MATERIAL FOR THIS EXERCISE:
****************
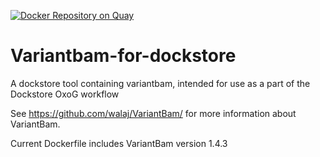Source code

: [![Docker Repository on Quay](https://quay.io/repository/pancancer/variantbam/status "Docker Repository on Quay")](https://quay.io/repository/pancancer/variantbam)

# Variantbam-for-dockstore
A dockstore tool containing variantbam, intended for use as a part of the Dockstore OxoG workflow

See https://github.com/walaj/VariantBam/ for more information about VariantBam.

Current Dockerfile includes VariantBam version 1.4.3
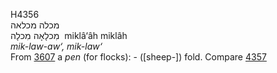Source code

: <body>
  <p>H4356<br>  מכלה    מכלאה  <br> מִכלָאָה  מִכלָה  ‎  miklâ‘âh  miklâh  <br><i>mik-law-aw‘,</i> <i>mik-law‘ </i><br>From <a href="h3607.htm">3607</a>  a <i>pen</i> (for flocks): - ([sheep-]) fold. Compare <a href="h4357.htm">4357</a> <br></p>
 </body>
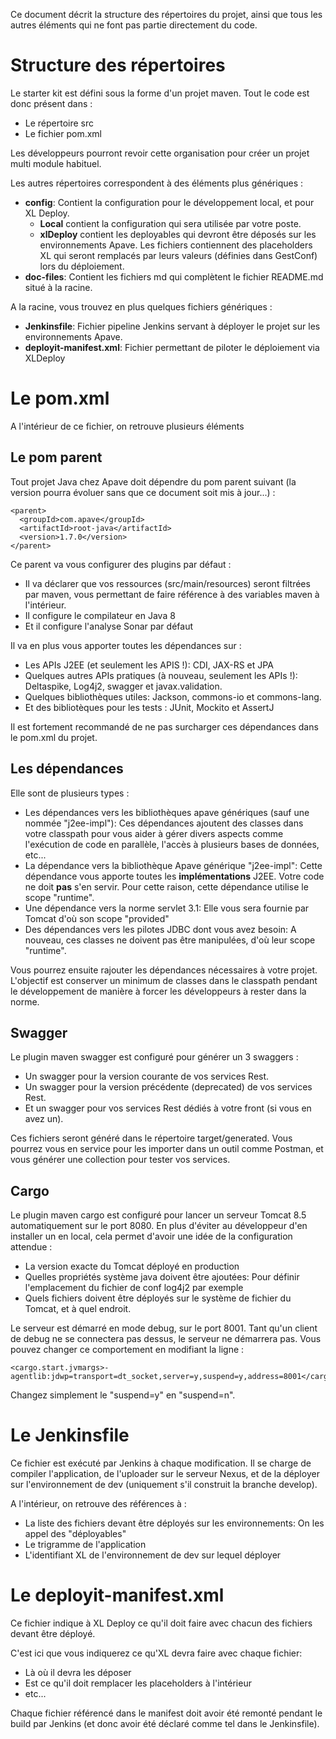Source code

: Ce document décrit la structure des répertoires du projet, ainsi que tous les autres éléments qui ne font pas partie directement du code.

# Structure des répertoires

Le starter kit est défini sous la forme d'un projet maven. Tout le code est donc présent dans :

- Le répertoire src
- Le fichier pom.xml

Les développeurs pourront revoir cette organisation pour créer un projet multi module habituel.

Les autres répertoires correspondent à des éléments plus génériques :

- **config**: Contient la configuration pour le développement local, et pour XL Deploy.
    - **Local** contient la configuration qui sera utilisée par votre poste.
    - **xlDeploy** contient les deployables qui devront être déposés sur les environnements Apave. Les fichiers contiennent des placeholders XL qui seront remplacés par leurs valeurs (définies dans GestConf) lors du déploiement.
- **doc-files**: Contient les fichiers md qui complètent le fichier README.md situé à la racine.

A la racine, vous trouvez en plus quelques fichiers génériques :

- **Jenkinsfile**: Fichier pipeline Jenkins servant à déployer le projet sur les environnements Apave.
- **deployit-manifest.xml**: Fichier permettant de piloter le déploiement via XLDeploy

# Le pom.xml

A l'intérieur de ce fichier, on retrouve plusieurs éléments 

## Le pom parent

Tout projet Java chez Apave doit dépendre du pom parent suivant (la version pourra évoluer sans que ce document soit mis à jour...) :

    <parent>
      <groupId>com.apave</groupId>
      <artifactId>root-java</artifactId>
      <version>1.7.0</version>
    </parent>

Ce parent va vous configurer des plugins par défaut :

- Il va déclarer que vos ressources (src/main/resources) seront filtrées par maven, vous permettant de faire référence à des variables maven à l'intérieur.
- Il configure le compilateur en Java 8
- Et il configure l'analyse Sonar par défaut

Il va en plus vous apporter toutes les dépendances sur :

- Les APIs J2EE (et seulement les APIS !): CDI, JAX-RS et JPA
- Quelques autres APIs pratiques (à nouveau, seulement les APIs !): Deltaspike, Log4j2, swagger et javax.validation.
- Quelques bibliothèques utiles: Jackson, commons-io et commons-lang.
- Et des bibliotèques pour les tests : JUnit, Mockito et AssertJ

Il est fortement recommandé de ne pas surcharger ces dépendances dans le pom.xml du projet.

## Les dépendances

Elle sont de plusieurs types :

- Les dépendances vers les bibliothèques apave génériques (sauf une nommée "j2ee-impl"): Ces dépendances ajoutent des classes dans votre classpath pour vous aider à gérer divers aspects comme l'exécution de code en parallèle, l'accès à plusieurs bases de données, etc...
- La dépendance vers la bibliothèque Apave générique "j2ee-impl": Cette dépendance vous apporte toutes les **implémentations** J2EE. Votre code ne doit **pas** s'en servir. Pour cette raison, cette dépendance utilise le scope "runtime".
- Une dépendance vers la norme servlet 3.1: Elle vous sera fournie par Tomcat d'où son scope "provided"
- Des dépendances vers les pilotes JDBC dont vous avez besoin: A nouveau, ces classes ne doivent pas être manipulées, d'où leur scope "runtime".

Vous pourrez ensuite rajouter les dépendances nécessaires à votre projet. L'objectif est conserver un minimum de classes dans le classpath pendant le développement de manière à forcer les développeurs à rester dans la norme.

## Swagger

Le plugin maven swagger est configuré pour générer un 3 swaggers :

- Un swagger pour la version courante de vos services Rest.
- Un swagger pour la version précédente (deprecated) de vos services Rest.
- Et un swagger pour vos services Rest dédiés à votre front (si vous en avez un).

Ces fichiers seront généré dans le répertoire target/generated. Vous pourrez vous en service pour les importer dans un outil comme Postman, et vous générer une collection pour tester vos services.

## Cargo

Le plugin maven cargo est configuré pour lancer un serveur Tomcat 8.5 automatiquement sur le port 8080. En plus d'éviter au développeur d'en installer un en local, cela permet d'avoir une idée de la configuration attendue :

- La version exacte du Tomcat déployé en production
- Quelles propriétés système java doivent être ajoutées: Pour définir l'emplacement du fichier de conf log4j2 par exemple
- Quels fichiers doivent être déployés sur le système de fichier du Tomcat, et à quel endroit.

Le serveur est démarré en mode debug, sur le port 8001. Tant qu'un client de debug ne se connectera pas dessus, le serveur ne démarrera pas. Vous pouvez changer ce comportement en modifiant la ligne :

    <cargo.start.jvmargs>-agentlib:jdwp=transport=dt_socket,server=y,suspend=y,address=8001</cargo.start.jvmargs>

Changez simplement le "suspend=y" en "suspend=n".

# Le Jenkinsfile

Ce fichier est exécuté par Jenkins à chaque modification. Il se charge de compiler l'application, de l'uploader sur le serveur Nexus, et de la déployer sur l'environnement de dev (uniquement s'il construit la branche develop).

A l'intérieur, on retrouve des références à :

- La liste des fichiers devant être déployés sur les environnements: On les appel des "déployables"
- Le trigramme de l'application
- L'identifiant XL de l'environnement de dev sur lequel déployer

# Le deployit-manifest.xml

Ce fichier indique à XL Deploy ce qu'il doit faire avec chacun des fichiers devant être déployé.

C'est ici que vous indiquerez ce qu'XL devra faire avec chaque fichier:

- Là où il devra les déposer
- Est ce qu'il doit remplacer les placeholders à l'intérieur
- etc...

Chaque fichier référencé dans le manifest doit avoir été remonté pendant le build par Jenkins (et donc avoir été déclaré comme tel dans le Jenkinsfile).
****************
DESCRIPTION OF THE TASK:
Go through the listing and work out how many lines include the string "répertoires". Give only the number.

YOUR SOLUTION:
3